→ **What you will do**:
Report the count of lines containing the word "quad" in these records, with no other text.

→ **Data for this task**:
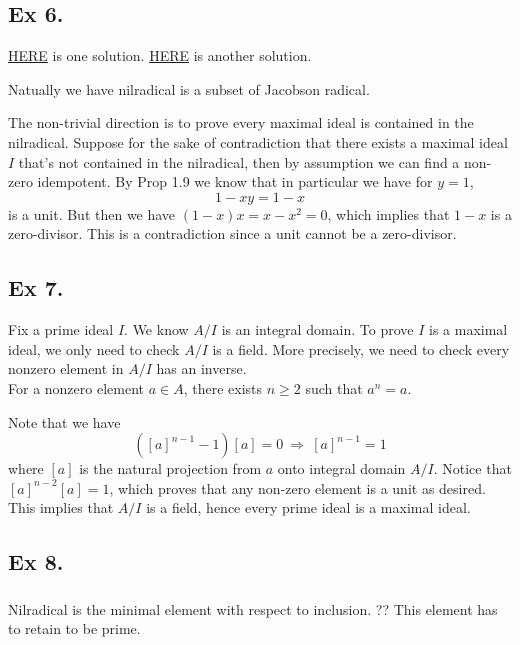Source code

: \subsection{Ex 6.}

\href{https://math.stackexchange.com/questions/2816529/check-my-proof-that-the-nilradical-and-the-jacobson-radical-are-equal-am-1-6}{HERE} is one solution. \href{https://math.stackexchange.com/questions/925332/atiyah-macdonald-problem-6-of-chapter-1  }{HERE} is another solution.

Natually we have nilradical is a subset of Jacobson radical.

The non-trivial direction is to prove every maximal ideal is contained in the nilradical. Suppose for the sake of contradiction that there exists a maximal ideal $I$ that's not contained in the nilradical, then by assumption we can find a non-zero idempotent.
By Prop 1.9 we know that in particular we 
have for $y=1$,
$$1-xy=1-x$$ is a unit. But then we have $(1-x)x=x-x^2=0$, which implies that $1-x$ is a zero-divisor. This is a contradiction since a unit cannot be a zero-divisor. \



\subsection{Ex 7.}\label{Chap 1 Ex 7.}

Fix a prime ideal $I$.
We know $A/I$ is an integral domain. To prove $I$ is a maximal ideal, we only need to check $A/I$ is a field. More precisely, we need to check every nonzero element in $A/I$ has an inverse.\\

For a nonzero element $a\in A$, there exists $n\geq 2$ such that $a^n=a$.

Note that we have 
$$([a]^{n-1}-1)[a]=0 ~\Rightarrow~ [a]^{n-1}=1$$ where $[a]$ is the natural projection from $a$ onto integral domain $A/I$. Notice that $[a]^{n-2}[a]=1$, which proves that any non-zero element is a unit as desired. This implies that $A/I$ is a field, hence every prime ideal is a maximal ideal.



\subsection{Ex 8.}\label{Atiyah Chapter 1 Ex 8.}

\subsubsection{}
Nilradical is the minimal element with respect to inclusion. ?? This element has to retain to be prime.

* * *

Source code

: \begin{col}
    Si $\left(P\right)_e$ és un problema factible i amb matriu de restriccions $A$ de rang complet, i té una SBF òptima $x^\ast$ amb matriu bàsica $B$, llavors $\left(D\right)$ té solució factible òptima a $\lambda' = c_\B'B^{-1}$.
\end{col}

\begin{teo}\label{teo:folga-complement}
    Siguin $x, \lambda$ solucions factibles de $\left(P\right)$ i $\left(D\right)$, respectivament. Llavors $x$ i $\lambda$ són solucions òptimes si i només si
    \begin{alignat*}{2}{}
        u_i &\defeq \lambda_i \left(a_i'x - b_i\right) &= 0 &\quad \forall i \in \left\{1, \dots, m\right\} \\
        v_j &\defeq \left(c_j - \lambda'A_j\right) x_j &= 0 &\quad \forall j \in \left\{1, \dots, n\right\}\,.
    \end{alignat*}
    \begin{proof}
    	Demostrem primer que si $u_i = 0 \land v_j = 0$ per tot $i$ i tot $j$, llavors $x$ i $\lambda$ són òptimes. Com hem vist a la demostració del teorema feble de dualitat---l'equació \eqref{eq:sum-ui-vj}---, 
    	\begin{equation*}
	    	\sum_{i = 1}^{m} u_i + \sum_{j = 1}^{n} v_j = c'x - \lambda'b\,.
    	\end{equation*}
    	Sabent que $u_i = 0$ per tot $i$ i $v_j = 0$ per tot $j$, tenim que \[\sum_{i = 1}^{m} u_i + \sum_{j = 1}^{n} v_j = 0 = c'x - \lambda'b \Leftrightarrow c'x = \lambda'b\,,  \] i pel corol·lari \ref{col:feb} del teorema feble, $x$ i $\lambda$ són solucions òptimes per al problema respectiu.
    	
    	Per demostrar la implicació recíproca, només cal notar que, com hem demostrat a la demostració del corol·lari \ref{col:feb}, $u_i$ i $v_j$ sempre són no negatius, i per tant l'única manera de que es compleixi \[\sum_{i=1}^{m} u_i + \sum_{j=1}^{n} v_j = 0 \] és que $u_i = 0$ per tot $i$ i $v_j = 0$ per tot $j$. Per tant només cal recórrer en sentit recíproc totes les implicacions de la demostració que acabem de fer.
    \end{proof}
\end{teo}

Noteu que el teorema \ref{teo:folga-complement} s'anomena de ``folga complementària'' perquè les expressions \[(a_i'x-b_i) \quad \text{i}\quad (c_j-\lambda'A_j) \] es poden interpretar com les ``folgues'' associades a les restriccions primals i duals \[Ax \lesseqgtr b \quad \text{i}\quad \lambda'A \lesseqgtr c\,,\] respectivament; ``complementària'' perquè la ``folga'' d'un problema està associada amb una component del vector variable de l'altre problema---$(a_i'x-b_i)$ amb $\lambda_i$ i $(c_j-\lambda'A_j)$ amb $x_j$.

→ **Reply**:
3